*** Given records ***
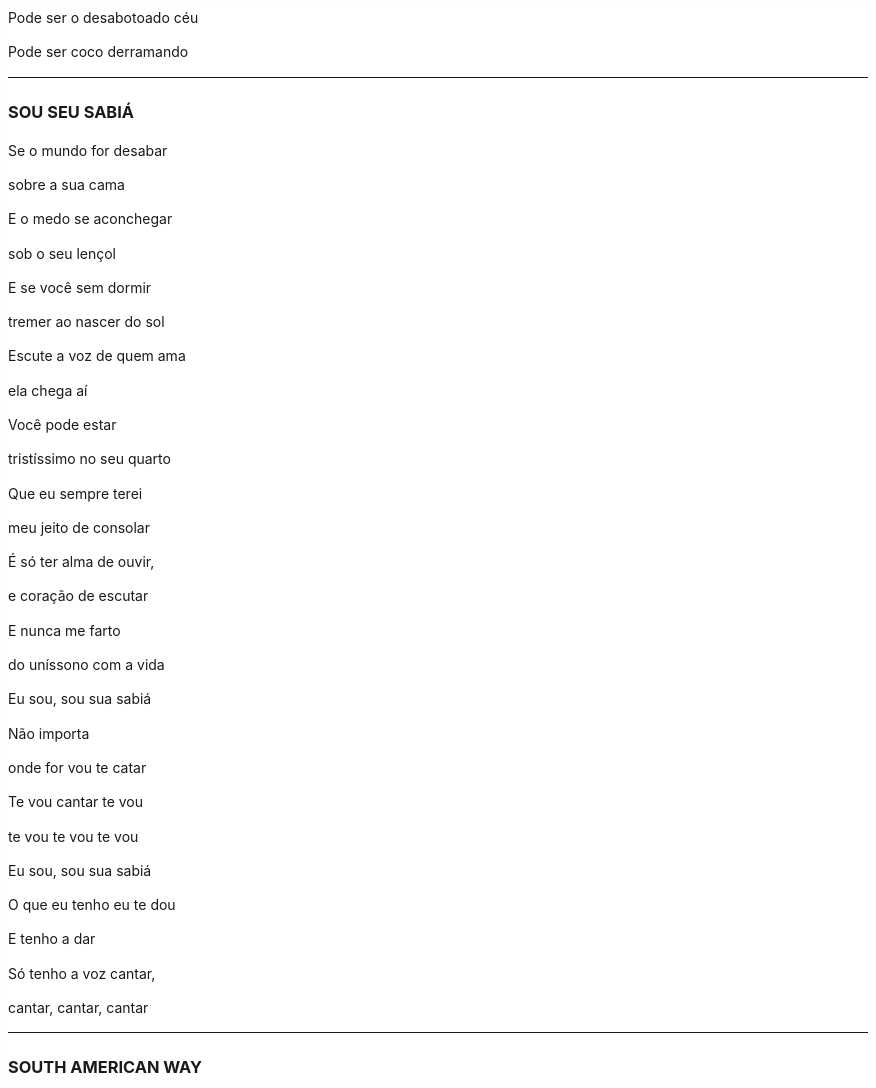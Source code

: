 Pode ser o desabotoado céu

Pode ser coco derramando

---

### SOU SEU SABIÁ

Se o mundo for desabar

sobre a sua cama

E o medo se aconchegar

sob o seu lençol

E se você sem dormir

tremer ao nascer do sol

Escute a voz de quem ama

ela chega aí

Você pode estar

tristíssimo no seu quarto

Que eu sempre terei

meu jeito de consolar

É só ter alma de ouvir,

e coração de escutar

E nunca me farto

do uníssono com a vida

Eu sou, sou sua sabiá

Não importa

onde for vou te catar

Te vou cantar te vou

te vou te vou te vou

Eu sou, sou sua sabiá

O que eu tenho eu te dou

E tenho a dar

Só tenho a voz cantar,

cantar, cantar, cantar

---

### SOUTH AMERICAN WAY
*** End of Given records ***
— What you are asked to do —
Everything from the line containing "do uníssono com a vida" to the last line of the entries above should be quoted exactly, and only that.

— Result of the task —
do uníssono com a vida

Eu sou, sou sua sabiá

Não importa

onde for vou te catar

Te vou cantar te vou

te vou te vou te vou

Eu sou, sou sua sabiá

O que eu tenho eu te dou

E tenho a dar

Só tenho a voz cantar,

cantar, cantar, cantar

---

### SOUTH AMERICAN WAY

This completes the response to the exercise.